Large pdb files

Issue #127 resolved
Maria Kalimeri created an issue

Hi,

I am sorry if this has been mentioned before. I did look for it and didn't find anything relevant.

I have two issues to report.

The first is that the function read.pdb is unable to read pdb files that contain more than 99999 atoms. Other softwares such as VMD, after the first 99999 atom-positions have been filled, they start enumerating with hexadecimal numbers, eg 186a0 for 100000. From what I saw in the source of read.pdb, in the eleno field it expects a numeric value so it crashes with the error scan() expected 'a real', got '186a0'

If you ever decide to cure that, mind that also the resno field would need to be a character instead of numeric.

At the moment, I cannot estimate whether this modification would impact other functions that use read.pdb or whether this was implemented this way on purpose but since it is giving me a hard time right now I thought I should mention.

Another perhaps more important issue is that even if one modifies the fields eleno and resno to character instead of numeric, the calculation

atom <- read.table(text = sapply(raw.atom, split.fields), stringsAsFactors = FALSE, sep = ",", quote = "", colClasses = atom.format[!drop.ind, "what"], col.names = atom.format[!drop.ind, "name"], comment.char = "", na.strings = "")

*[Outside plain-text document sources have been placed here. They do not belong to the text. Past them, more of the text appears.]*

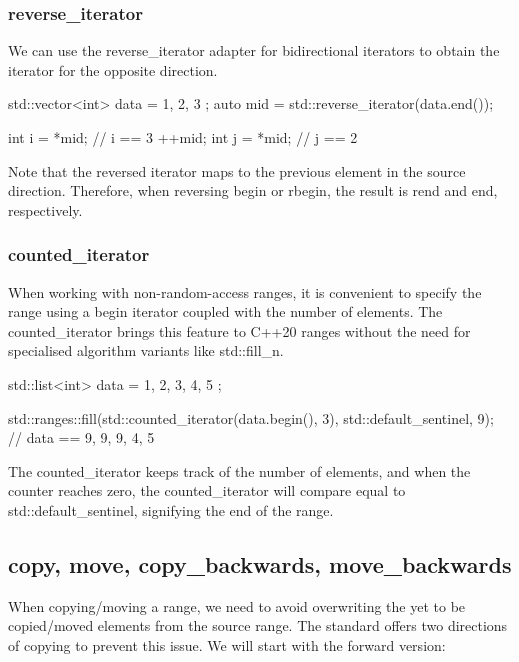 \subsubsection{reverse\_iterator}

We can use the reverse\_iterator adapter for bidirectional iterators to obtain the iterator for the opposite direction.

\begin{box-note}
\begin{cppcode}
std::vector<int> data = { 1, 2, 3 };
auto mid = std::reverse_iterator(data.end());

int i = *mid; // i == 3
++mid;
int j = *mid; // j == 2
\end{cppcode}
\end{box-note}

Note that the reversed iterator maps to the previous element in the source direction. Therefore, when reversing begin or rbegin, the result is rend and end, respectively.

\subsubsection{counted\_iterator}

When working with non-random-access ranges, it is convenient to specify the range using a begin iterator coupled with the number of elements. The counted\_iterator brings this feature to C++20 ranges without the need for specialised algorithm variants like std::fill\_n.

\begin{box-note}
\begin{cppcode}
std::list<int> data = { 1, 2, 3, 4, 5 };

std::ranges::fill(std::counted_iterator(data.begin(), 3), std::default_sentinel, 9);
// data == { 9, 9, 9, 4, 5 }
\end{cppcode}
\end{box-note}

The counted\_iterator keeps track of the number of elements, and when the counter reaches zero, the counted\_iterator will compare equal to std::default\_sentinel, signifying the end of the range.

\subsection{copy, move, copy\_backwards, move\_backwards}

When copying/moving a range, we need to avoid overwriting the yet to be copied/moved elements from the source range. The standard offers two directions of copying to prevent this issue. We will start with the forward version:

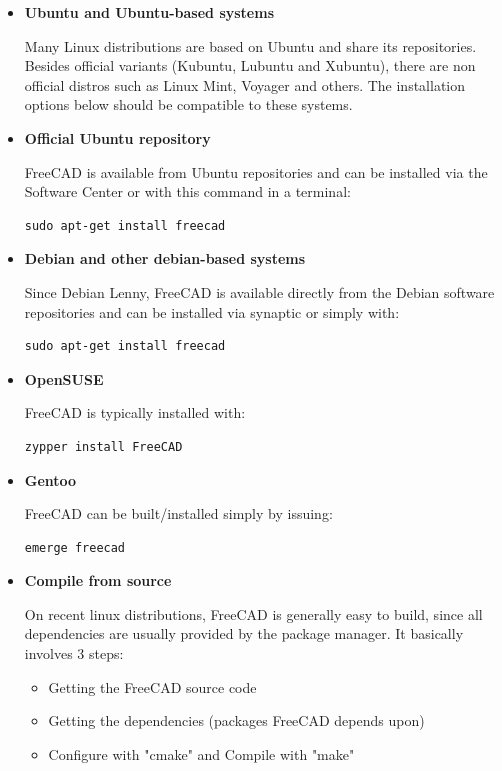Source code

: \begin{itemize}
\item
\textbf{Ubuntu and Ubuntu-based systems}

Many Linux distributions are based on Ubuntu and share its repositories. Besides official variants (Kubuntu, Lubuntu and Xubuntu), there are non official distros such as Linux Mint, Voyager and others. The installation options below should be compatible to these systems.

\item 
\textbf{Official Ubuntu repository}

FreeCAD is available from Ubuntu repositories and can be installed via the Software Center or with this command in a terminal:

\begin{verbatim}
sudo apt-get install freecad
\end{verbatim}

\item
\textbf{Debian and other debian-based systems}

Since Debian Lenny, FreeCAD is available directly from the Debian software repositories and can be installed via synaptic or simply with:

\begin{verbatim}
sudo apt-get install freecad
\end{verbatim}

\item
\textbf{OpenSUSE}

FreeCAD is typically installed with:

\begin{verbatim}
zypper install FreeCAD
\end{verbatim}

\item
\textbf{Gentoo}

FreeCAD can be built/installed simply by issuing:

\begin{verbatim}
emerge freecad
\end{verbatim}

\item
\textbf{Compile from source}

On recent linux distributions, FreeCAD is generally easy to build, since all dependencies are usually provided by the package manager. It basically involves 3 steps:

\begin{itemize}
\item Getting the FreeCAD source code
\item Getting the dependencies (packages FreeCAD depends upon)
\item Configure with "cmake" and Compile with "make"
\end{itemize}


\end{itemize}
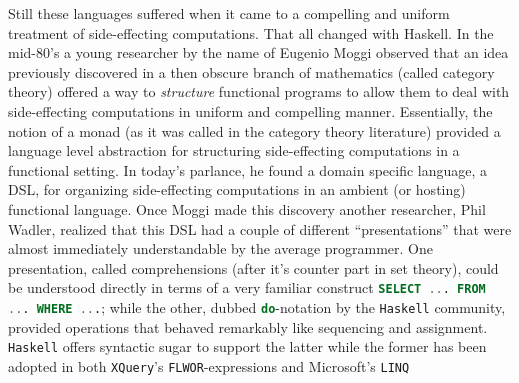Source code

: Still these languages suffered when it came to a compelling and
uniform treatment of side-effecting computations. That all changed
with Haskell. In the mid-80's a young researcher by the name of
Eugenio Moggi observed that an idea previously discovered in a then
obscure branch of mathematics (called category theory) offered a way
to \emph{structure} functional programs to allow them to deal with
side-effecting computations in uniform and compelling
manner. Essentially, the notion of a monad (as it was called in the
category theory literature) provided a language level abstraction for
structuring side-effecting computations in a functional setting. In
today's parlance, he found a domain specific language, a DSL, for
organizing side-effecting computations in an ambient (or hosting)
functional language. Once Moggi made this discovery another
researcher, Phil Wadler, realized that this DSL had a couple of
different ``presentations'' that were almost immediately
understandable by the average programmer. One presentation, called
comprehensions (after it's counter part in set theory), could be
understood directly in terms of a very familiar construct
\lstinline[language=SQL]!SELECT ... FROM ... WHERE ...!; while the
other, dubbed \lstinline[language=Haskell]!do!-notation by the
\texttt{Haskell} community, provided operations that behaved
remarkably like sequencing and assignment. \texttt{Haskell} offers
syntactic sugar to support the latter while the former has been
adopted in both \texttt{XQuery}'s
\lstinline[language=XML]!FLWOR!-expressions and Microsoft's
\texttt{LINQ}
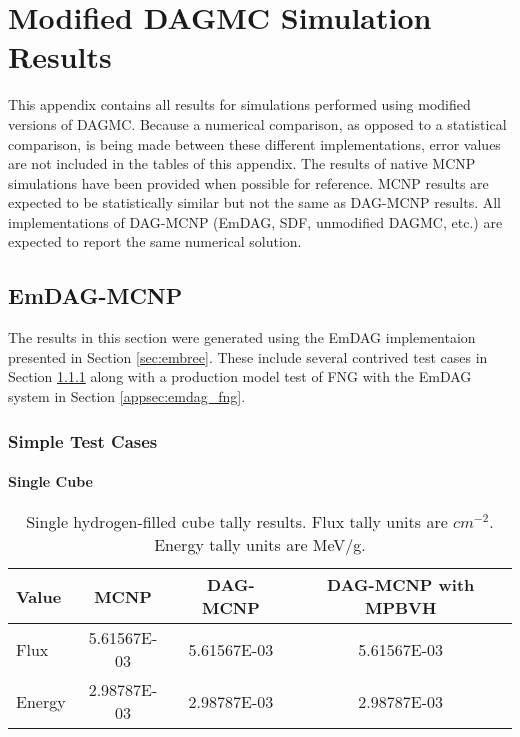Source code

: 
\chapter{Modified DAGMC Simulation Results}\label{ch:appendix-b}

This appendix contains all results for simulations performed using modified
versions of DAGMC. Because a numerical comparison, as opposed to a statistical
comparison, is being made between these different implementations, error values
are not included in the tables of this appendix. The results of native MCNP
simulations have been provided when possible for reference. MCNP results are
expected to be statistically similar but not the same as DAG-MCNP results. All
implementations of DAG-MCNP (EmDAG, SDF, unmodified DAGMC, etc.) are expected to
report the same numerical solution.

\section{EmDAG-MCNP}

The results in this section were generated using the EmDAG
implementaion presented in Section \ref{sec:embree}. These include several
contrived test cases in Section \ref{appsec:emdag_simple_tests} along with a
production model test of FNG with the EmDAG system in Section \ref{appsec:emdag_fng}.

\subsection{Simple Test Cases}\label{appsec:emdag_simple_tests}
  \subsubsection{Single Cube}

  \begin{table}[H]
    \small
    \begin{center}
      \begin{tabular}{lccc}
        \toprule
        Value & MCNP & DAG-MCNP & DAG-MCNP with MPBVH \\
        \toprule
        \hline
        Flux   & 5.61567E-03 & 5.61567E-03 & 5.61567E-03 \\
        Energy & 2.98787E-03 & 2.98787E-03 & 2.98787E-03 \\
        \bottomrule
      \end{tabular}
      \caption[Single hydrogen-filled cube tally results.]{Single
        hydrogen-filled cube tally results. Flux tally units are
        $cm^{-2}$. Energy tally units are MeV/g.}
      \label{nestedspheres}
    \end{center}
  \end{table}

takes practically forever to finish when the pdb has more than 250000 or 300000 atoms (my case is 700000 atoms). I think it is this sapply(raw.atom, split.fields) but I don't know why it is so slow.

Best

Comments (12)

  1. Lars Skjærven

    Hi Maria, Thanks for noting this and contributing interesting suggestions. We are aware of some of these limitations - in particular the speed related issue. Barry can probably answer more in-depth on this.

    The PDB files you are working with are self-made right (i.e. they are not in the PDB)? In that case I would suggest stripping off solvent in an external program prior to reading the structure into R. (you've probably already thought of that though).

    Another option - if you're using Amber - you can explore the 'feature_amber' branch of bio3d. This branch contains functionality to read and parse amber parameter/topology and coordinate files. e.g. you can do:

    > prmtop <- read.prmtop("1SX4_sol.prmtop")
    > prmtop
    
     Call:
      read.prmtop(file = "1SX4_sol.prmtop")
    
     Class:
      amber, prmtop
    
     System information: 
          Total number of atoms:  715845
          Solute residues:  8043 (of 206422)
          Solute molecules:  49 (of 198428)
          Box dimensions:  109.47 x 215.25 x 215.25 x 215.25
    

    Reading this prmtop amber file containing 715.845 atoms takes 2.8 minutes on my computer.

  2. Maria Kalimeri reporter

    Thanx Lars for the prompt reply.

    Yes, the file is a self-made pdb. In fact the whole of it is some sort of solvent for which I am trying to calculate orientational properties and such. So I need to include them all. For the time being I did a quick-n-dirty equivalent of the read.pdb file (nowhere as neat).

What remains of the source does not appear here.